Сунул руку под пиджак и вытащил из-за пояса кольт:
– Ну вот.
Направил оружие на девушку:
– Вы пойдете с нами, сеньорита. Прихватите с собой что-нибудь теплое – одежду или плед. Дорога неблизкая.
Присутствующие дамы содрогнулись, а посол, лицо которого больше чем когда-либо приобрело тот оттенок, которым Эль Греко имел обыкновение писать свечи, сделал шаг вперед – но всего лишь шаг.
– Поторопитесь, сеньорита, – вновь заговорил Альмайо. – Даю вам пять минут. Если вы через пять минут не спуститесь, я пристрелю его превосходительство – как собаку, как грязного индейца – и вам все равно придется вернуться.
Девушка на мгновение замерла в нерешительности, затем направилась к лестнице; Радецки последовал за ней, но Альмайо все равно послал еще и охранника с автоматом. Радецки попытался сказать ей что- нибудь успокаивающее, но она ответила ему таким взглядом, что он прикусил язык и от этого очередного проявления сугубо испанской – не от века сего – гордости разозлился. Впрочем, выглядела она на редкость спокойной: безусловно, не столько оттого, что обладала сильным характером, сколько потому, что выросла в аристократической среде тех happy few, что живут под охраной дипломатического иммунитета и никогда не попадают в ситуации, где им действительно что-то может угрожать.

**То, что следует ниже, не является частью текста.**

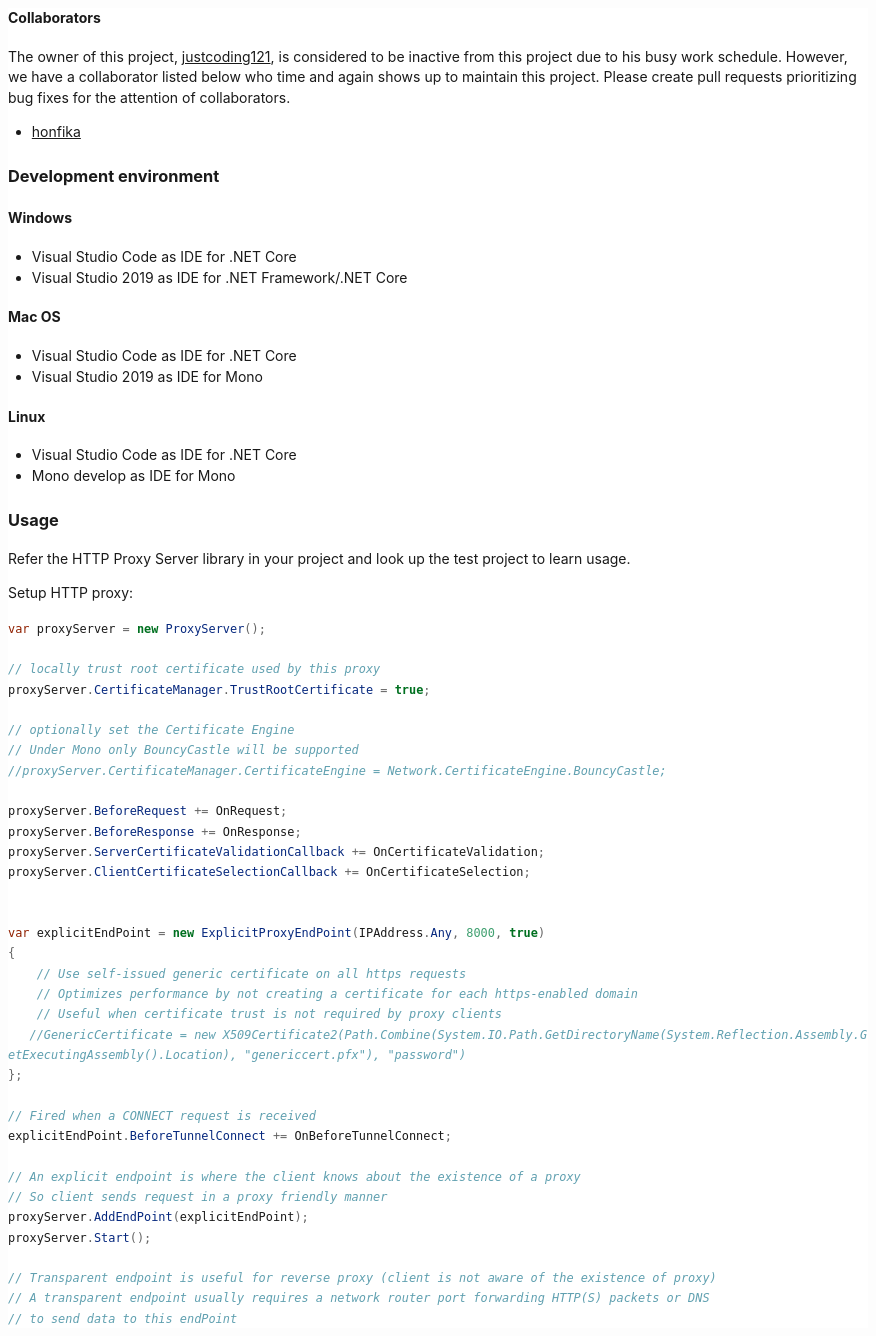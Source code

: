 #### Collaborators

The owner of this project, [justcoding121](https://github.com/justcoding121), is considered to be inactive from this project due to his busy work schedule. However, we have a collaborator listed below who time and again shows up to maintain this project. Please create pull requests prioritizing bug fixes for the attention of collaborators.

* [honfika](https://github.com/honfika)
 
### Development environment

#### Windows
* Visual Studio Code as IDE for .NET Core
* Visual Studio 2019 as IDE for .NET Framework/.NET Core

#### Mac OS
* Visual Studio Code as IDE for .NET Core
* Visual Studio 2019 as IDE for Mono

#### Linux
* Visual Studio Code as IDE for .NET Core
* Mono develop as IDE for Mono

### Usage

Refer the HTTP Proxy Server library in your project and look up the test project to learn usage. 
 
Setup HTTP proxy:

```csharp
var proxyServer = new ProxyServer();

// locally trust root certificate used by this proxy 
proxyServer.CertificateManager.TrustRootCertificate = true;

// optionally set the Certificate Engine
// Under Mono only BouncyCastle will be supported
//proxyServer.CertificateManager.CertificateEngine = Network.CertificateEngine.BouncyCastle;

proxyServer.BeforeRequest += OnRequest;
proxyServer.BeforeResponse += OnResponse;
proxyServer.ServerCertificateValidationCallback += OnCertificateValidation;
proxyServer.ClientCertificateSelectionCallback += OnCertificateSelection;


var explicitEndPoint = new ExplicitProxyEndPoint(IPAddress.Any, 8000, true)
{
    // Use self-issued generic certificate on all https requests
    // Optimizes performance by not creating a certificate for each https-enabled domain
    // Useful when certificate trust is not required by proxy clients
   //GenericCertificate = new X509Certificate2(Path.Combine(System.IO.Path.GetDirectoryName(System.Reflection.Assembly.GetExecutingAssembly().Location), "genericcert.pfx"), "password")
};

// Fired when a CONNECT request is received
explicitEndPoint.BeforeTunnelConnect += OnBeforeTunnelConnect;

// An explicit endpoint is where the client knows about the existence of a proxy
// So client sends request in a proxy friendly manner
proxyServer.AddEndPoint(explicitEndPoint);
proxyServer.Start();

// Transparent endpoint is useful for reverse proxy (client is not aware of the existence of proxy)
// A transparent endpoint usually requires a network router port forwarding HTTP(S) packets or DNS
// to send data to this endPoint
```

В какой-то момент она показалась озабоченной – но лишь потому, что решала, что именно из одежды следует взять.
Как будто собиралась поехать с друзьями на уик-энд. Наконец взяла дорожную сумку и вышла из комнаты. Вещи она собирала почти четверть часа – похоже, ей и в голову не приходило, что Альмайо и в самом деле может сдержать слово и пристрелить отца.
Атмосфера в гостиной изменилась самым радикальным образом. Дамы рыдали; усатая мать юного атташе неизвестно какого посольства лежала в кресле почти без чувств. Бледные мужчины неподвижно замерли под дулом кольта Альмайо. Рыжеватая бородка посла Великобритании казалась еще более реденькой, чем прежде, а жена его дышала так часто и с таким присвистом, будто трижды обежала эпсомский ипподром, предварительно сбросив жокея. На физиономии французского посла застыло необыкновенное выражение, но, следует признать, в лучших национальных традициях его родины: вид у него был такой, словно он проиграл еще одну войну. Одно только непонятно: то ли посол намеревался спеть «Марсельезу» и рухнуть замертво, то ли готов был податься в коллаборационисты и начать сотрудничать с немцами.